29 June
At a sex shop in San Francisco my boyfriend and I purchased a book called 101 Nights of Grrreat Sex.
The first page warns that if you are satisfied in your love life, then the book wasn't for you. I wish I had known that earlier, but since I purchased it sealed there was no going back.
The book comes with a series of sealed envelopes, half "For Her Eyes Only" and half "For His Eyes Only." You are supposed to sit together and pick an envelope each week to read in private. That way you know at some point during the week you'll be surprised with a romantic act.
My first envelope was called "Fantasies of the Orient" and involved honey and hot tea. Following the directions, I made a pot of Chinese tea, draped a black blanket over our futon, and made my boyfriend take off all his clothes. Acting like I wasn't allowed to speak, I pushed him back onto the blanket, poured honey on his leg, and then licked it off. Then I had to put the tea in my mouth and let it hit his skin through my lips as I kissed him. First I scalded his neck and then I burned the inside of his elbow. Soon my tongue was aching from the near boiling liquid, but since I wasn't allowed to speak I just quietly cried on his stomach as I got sick from too much honey. I couldn't eat anything for the next two days.
We decided that it was just a bad envelope and tried again. My next envelope ("Treasure Trail") instructed me to cut out paper outlines of my feet to make a trail from the door to my "hiding place" where I was supposed to "pounce" on my "mate."
By the way, the only time that you ever hear your boyfriend or girlfriend described as a "mate" is when you're reading a sex-help book. Mate is the unsexiest word. Besides tuna. And uvula. Those are the three unsexiest words. But the last two are hardly found in the pages of Cosmo, now are they?
While making the cutouts the little voice in my head muttered, What the hell are we doing here? How old are you? I used my glitter crayons to make the feet say funny things. It takes a long time to trace, cut, and color feet to tape from your front door to your hiding spot. Plus the card said I should make them go in and out of several rooms in the house. We have a one-bedroom apartment, so I had the feet go into the bathroom, up the wall, and around the corner on the ceiling. Just a little Lionel Richie in there to get him motivated.
I'm sitting in the closet waiting for my boyfriend to get home from work and I'm thinking, Gosh, I hope he doesn't go out for a drink after work. I hope he just comes home on time. I wonder what I look like in here. Ow. I'm sitting on a high heel. I'm thirsty. Maybe I'll go get something to drink. No, I can't go out there, what if he comes home and I'm stainding in a trail of my own toes? This isn't sexy. This isn't even cute.

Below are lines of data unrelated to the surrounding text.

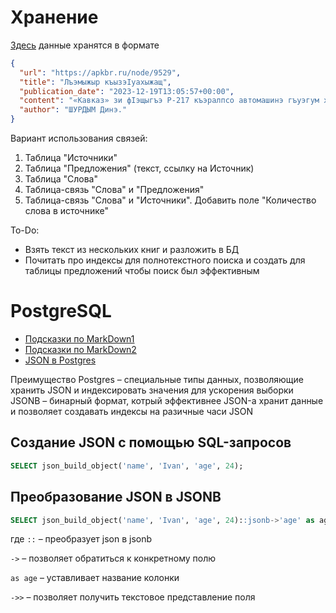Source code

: # Хранение 

[Здесь](https://github.com/zbze-org/zbze_crawler/tree/main/data) данные хранятся в формате
```JSON 
{
  "url": "https://apkbr.ru/node/9529",
  "title": "Лъэмыжыр къызэIуахыжащ",
  "publication_date": "2023-12-19T13:05:57+00:00",
  "content": "«Кавказ» зи фIэщыгъэ Р-217 къэралпсо автомашинэ гъуэгум хыхьэ ...",
  "author": "ШУРДЫМ Динэ."
}
```
Вариант использования связей:
1. Таблица "Источники"
2. Таблица "Предложения" (текст, ссылку на Источник)
3. Таблица "Слова"
4. Таблица-связь "Слова" и "Предложения"
7. Таблица-связь "Слова" и "Источники". Добавить поле "Количество слова в источнике"

To-Do:
- Взять текст из нескольких книг и разложить в БД
- Почитать про индексы для полнотекстного поиска и создать для таблицы предложений чтобы поиск был эффективным

# PostgreSQL 
- [Подсказки по MarkDown1](https://skillbox.ru/media/code/yazyk-razmetki-markdown-shpargalka-po-sintaksisu-s-primerami/#stk-18)
- [Подсказки по MarkDown2](https://docs.github.com/en/get-started/writing-on-github/getting-started-with-writing-and-formatting-on-github/basic-writing-and-formatting-syntax)
- [JSON в Postgres](https://www.postgresql.org/docs/current/functions-json.html)

Преимущество Postgres – специальные типы данных, позволяющие хранить JSON и индексировать значения для ускорения выборки 
JSONB – бинарный формат, котрый эффективнее JSON-а хранит данные и позволяет создавать индексы на разичные часи JSON

## Создание JSON с помощью SQL-запросов 
```SQL
SELECT json_build_object('name', 'Ivan', 'age', 24); 
```

## Преобразование JSON в JSONB 
```SQL
SELECT json_build_object('name', 'Ivan', 'age', 24)::jsonb->'age' as age; 
```

 где `::` – преобразует json в jsonb

`->` – позволяет обратиться к конкретному полю 

`as age` – уставливает название колонки 

`->>` – позволяет получить текстовое представление поля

It was solitary confinement.
He did come home--late, of course--and apparently didn't even notice the new foot trail installed on our carpeting. I heard him call out: "Hello? Baby? Where are you?" I didn't know if I was supposed to answer. I heard the refrigerator door open and close. The television snapped on and the sounds of a basketball game filled the apartment. Unbelievable. He wasn't going to notice. What if in three hours he finally decided to do something about it? What would I do if he called the police and they came over, followed the paper trail, and found me asleep in the closet cradling a tin of Altoids, wearing only my panties?
I panicked, making noises that were a combination of whimpers and shrieks until I heard him get off the couch. When he finally found me five minutes later, he looked at me with a face that read: "Hello. Did you get lost? Do I need to call the hospital? Do you still understand English?" Then he laughed, and I knew this book was making a moron out of me.
His assignment that week focused on kissing. That was fun.
I pulled my third assignment. I was to make a sex game creating two sets of cards--one with body parts listed on them and the other with verbs. I tried all week, but I just kept wondering what would happen if he pulled the two cards that said "Thrust!" and "Ear!"
I refused to do my next assignment as well, where I had to "innocently" take him to the miniature golf course (because we putt-putt all the time?). I was supposed to go to the bathroom, take off my panties, wrap them around the golf ball, and hand them to him. Can you imagine? I'm sure he'd say, "What the hell--Hey!" And everyone would look up to see my panties on the hole nine. Besides, there are children on Putt-Putt courses. Mostly due to the fact that Putt-Putt is supposed to be a game for seven-year-olds.
The only thing I liked about the book was that while planning those ridiculous things, I thought about my boyfriend. I liked thinking that sometime that week there was going to be a surprise for me. But in general the two of us were much more creative than that book--which still sits in the bedroom, by the way, mocking me. Feeling like a dork is a really bad way to spice up your sex life. And come on, do you really want me showing my naked butt to innocent putt-putting children?